Mengalihkan pasokan bahan bakar sipil
Dalam laporan tersebut, kelompok hak asasi manusia melacak delapan pengiriman bahan bakar penerbangan yang tiba di terminal pelabuhan Thilawa, yang terletak di luar ibukota komersial negara itu, Yangon, antara Februari 2021 dan September tahun ini.
Mengutip data satelit dan dokumen yang bocor, beberapa pengiriman dikirim ke bandara yang berbagi fasilitas pengisian bahan bakar dengan pangkalan militer terdekat. Setidaknya dua dari delapan pengiriman bahan bakar dari Perusahaan Minyak Singapura milik PetroChina dan Minyak Thailand dikirim langsung ke militer. Hal itu berdasar klaim Amnesty, mengutip data bea cukai dan surat yang merinci pengiriman.
“Afiliasi Myanmar dari raksasa minyak Puma Energy juga membayar perusahaan lokal untuk mengangkut bahan bakar ke fasilitas penyimpanan yang dikendalikan militer untuk bahan bakar jet,” kata Amnesty.
Amnesty menggunakan data pelacakan penerbangan dan wawancara dengan mantan personel militer. Amnesty mengatakan telah mendokumentasikan serangan udara yang diluncurkan dari dua pangkalan udara, di mana biasanya dipasok oleh fasilitas penyimpanan itu selama periode penelitian.
Beberapa serangan udara oleh pesawat yang berasal dari dua pangkalan tersebut merupakan kejahatan perang. Pada Juli, Myanmar Witness, sebuah kelompok yang berbasis di London dan mengumpulkan bukti pelanggaran hak, mengatakan telah memverifikasi penyebaran pesawat Yak-130 buatan Rusia dengan kemampuan serangan darat terhadap warga sipil di Myanmar. Jet buatan Rusia telah menggunakan roket terarah dan meriam 23 milimeter terhadap target di area yang dibangun.

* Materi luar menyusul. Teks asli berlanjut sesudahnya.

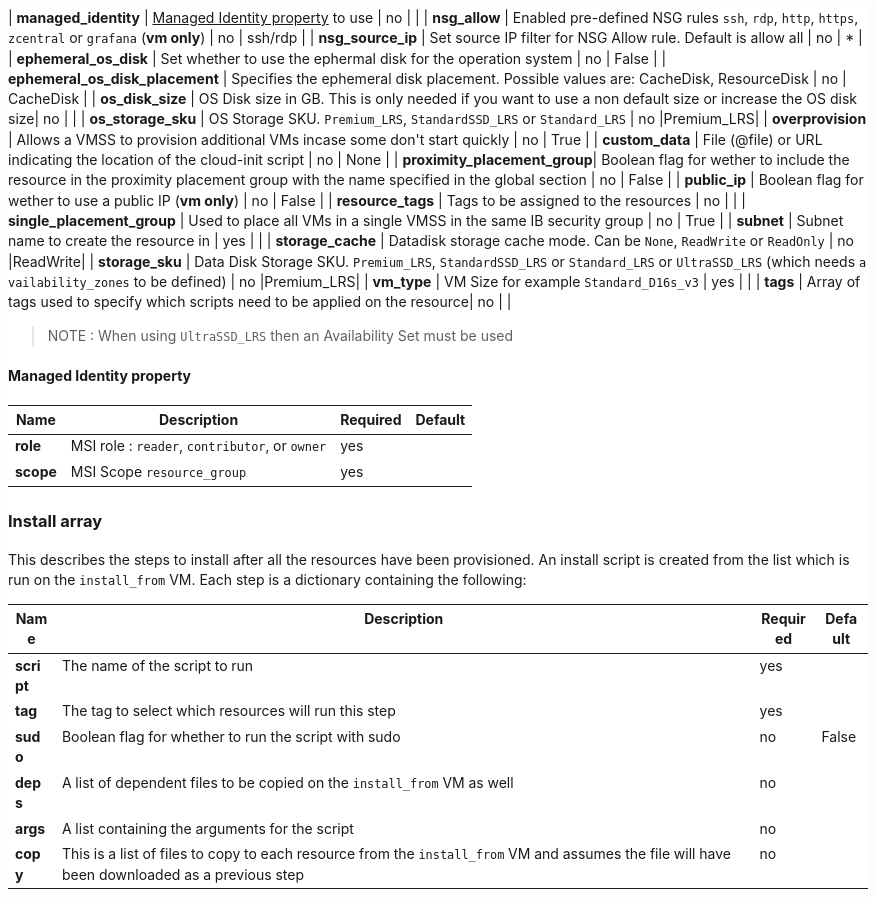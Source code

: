| **managed_identity**       | [Managed Identity property](#managed-identity-property) to use              |   no     |         |
| **nsg_allow**              | Enabled pre-defined NSG rules `ssh`, `rdp`, `http`, `https`, `zcentral` or `grafana` (**vm only**) |   no     | ssh/rdp |
| **nsg_source_ip**          | Set source IP filter for NSG Allow rule. Default is allow all               |   no     |  *      |
| **ephemeral_os_disk**      | Set whether to use the ephermal disk for the operation system               |   no     |  False  |
| **ephemeral_os_disk_placement** | Specifies the ephemeral disk placement. Possible values are: CacheDisk, ResourceDisk |   no     |  CacheDisk  |
| **os_disk_size**           | OS Disk size in GB. This is only needed if you want to use a non default size or increase the OS disk size|   no     |         |
| **os_storage_sku**         | OS Storage SKU. `Premium_LRS`, `StandardSSD_LRS` or `Standard_LRS`          |   no     |Premium_LRS|
| **overprovision**          | Allows a VMSS to provision additional VMs incase some don't start quickly   |   no     |  True   |
| **custom_data**            | File (@file) or URL indicating the location of the cloud-init script        |   no     |  None   |
| **proximity_placement_group**| Boolean flag for wether to include the resource in the proximity placement group with the name specified in the global section |   no     |  False  |
| **public_ip**              | Boolean flag for wether to use a public IP (**vm only**)                    |   no     |  False  |
| **resource_tags**          | Tags to be assigned to the resources                                        |   no     |         |
| **single_placement_group** | Used to place all VMs in a single VMSS in the same IB security group        |   no     |  True   |
| **subnet**                 | Subnet name to create the resource in                                       |   yes    |         |
| **storage_cache**          | Datadisk storage cache mode. Can be `None`, `ReadWrite` or `ReadOnly`       |   no     |ReadWrite|
| **storage_sku**            | Data Disk Storage SKU. `Premium_LRS`, `StandardSSD_LRS` or `Standard_LRS` or `UltraSSD_LRS` (which needs `availability_zones` to be defined)  |   no     |Premium_LRS|
| **vm_type**                | VM Size for example `Standard_D16s_v3`                                      |   yes    |         |
| **tags**                   | Array of tags used to specify which scripts need to be applied on the resource|   no    |         |

> NOTE : When using `UltraSSD_LRS` then an Availability Set must be used

#### Managed Identity property

| Name                       | Description                                                                 | Required | Default |
|----------------------------|-----------------------------------------------------------------------------|----------|---------|
| **role**                   | MSI role : `reader`, `contributor`, or `owner`                              |   yes    |         |
| **scope**                  | MSI Scope `resource_group`                                                  |   yes    |         |


### Install array

This describes the steps to install after all the resources have been provisioned.  An install script is created from the list which is run on the `install_from` VM.  Each step is a dictionary containing the following:

| Name       | Description                                                                          | Required | Default |
|------------|--------------------------------------------------------------------------------------|----------|---------|
| **script** | The name of the script to run                                                        |   yes    |         |
| **tag**    | The tag to select which resources will run this step                                 |   yes    |         |
| **sudo**   | Boolean flag for whether to run the script with sudo                                 |   no     |  False  |
| **deps**   | A list of dependent files to be copied on the `install_from` VM as well              |   no     |         |
| **args**   | A list containing the arguments for the script                                       |   no     |         |
| **copy**   | This is a list of files to copy to each resource from the `install_from` VM and assumes the file will have been downloaded as a previous step |   no     |         |
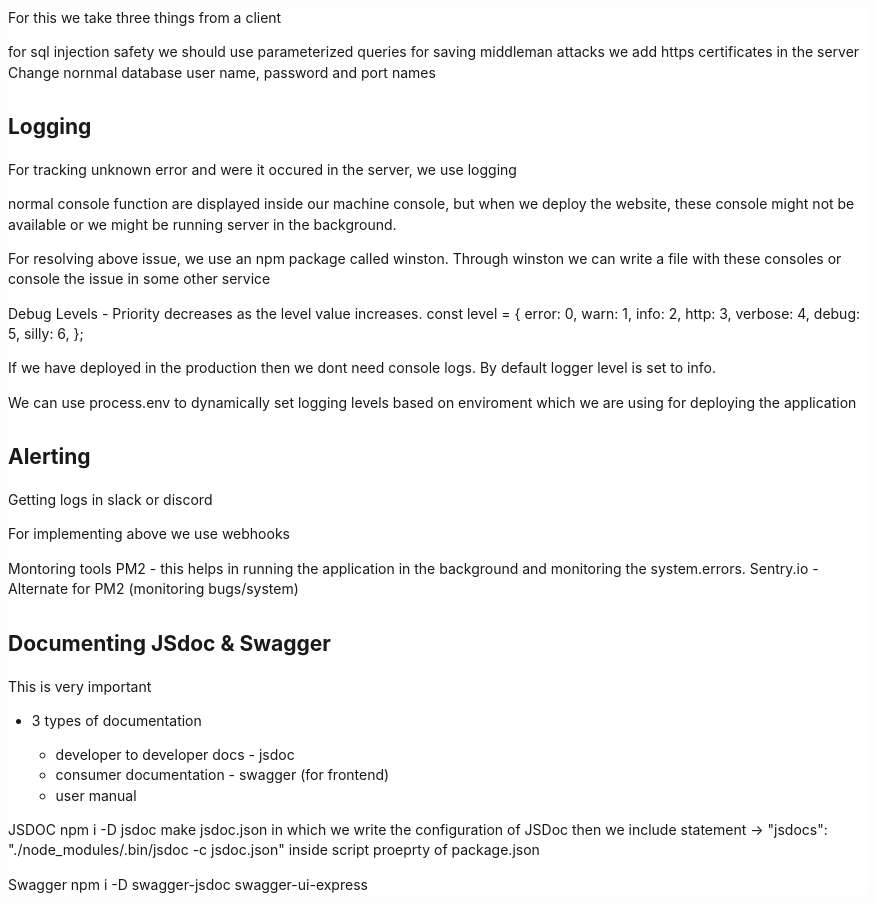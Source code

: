 For this we take three things from a client

for sql injection safety we should use parameterized queries
for saving middleman attacks we add https certificates in the server
Change nornmal database user name, password and port names

## Logging

For tracking unknown error and were it occured in the server, we use logging

normal console function are displayed inside our machine console, but when we deploy the website, these console might not be available or we might be running server in the background.

For resolving above issue, we use an npm package called winston. Through winston we can write a file with these consoles or console the issue in some other service

Debug Levels - Priority decreases as the level value increases.
const level = {
error: 0,
warn: 1,
info: 2,
http: 3,
verbose: 4,
debug: 5,
silly: 6,
};

If we have deployed in the production then we dont need console logs. By default logger level is set to info.

We can use process.env to dynamically set logging levels based on enviroment which we are using for deploying the application

## Alerting

Getting logs in slack or discord

For implementing above we use webhooks

Montoring tools
PM2 - this helps in running the application in the background and monitoring the system.errors.
Sentry.io - Alternate for PM2 (monitoring bugs/system)

## Documenting JSdoc & Swagger

This is very important

- 3 types of documentation

  - developer to developer docs - jsdoc
  - consumer documentation - swagger (for frontend)
  - user manual

JSDOC
  npm i -D jsdoc
  make jsdoc.json in which we write the configuration of JSDoc
  then we include statement -> "jsdocs": "./node_modules/.bin/jsdoc -c jsdoc.json" inside script proeprty of package.json

Swagger
  npm i -D swagger-jsdoc swagger-ui-express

Serangan udara oleh militer Myanmar bulan lalu di negara bagian Kachin utara negara itu menewaskan lebih dari 60 orang dan mungkin mencapai 80 jiwa. Sebagian besar adalah warga sipil yang menghadiri perayaan dan konser musik yang diadakan oleh kelompok pemberontak etnis besar.
Singapore Petroleum Company, Rosneft, Chevron dan Thai Oil, menyediakan bahan bakar selama periode penelitian Amnesty International. Perusahaan menyatakan kepada kelompok hak asasi bahwa mereka percaya telah menyediakan bahan bakar penerbangan untuk tujuan sipil.
Penyelidikan dilakukan dengan kelompok aktivis Justice For Myanmar, Amnesty. Hasilnya menunjukan Thai Oil dan agen pengiriman serta anak perusahaan kelompok maritim Norwegia Wilhelmsen mengumumkan bahwa mereka akan menghentikan semua bisnis yang melibatkan bahan bakar penerbangan di Myanmar.
Amnesty meminta semua perusahaan yang terlibat dalam rantai pasokan Myanmar untuk "segera menangguhkan pasokan, penjualan, dan transfer langsung atau tidak langsung”. Hal itu termasuk transit, trans-pengiriman, dan perantara bahan bakar penerbangan.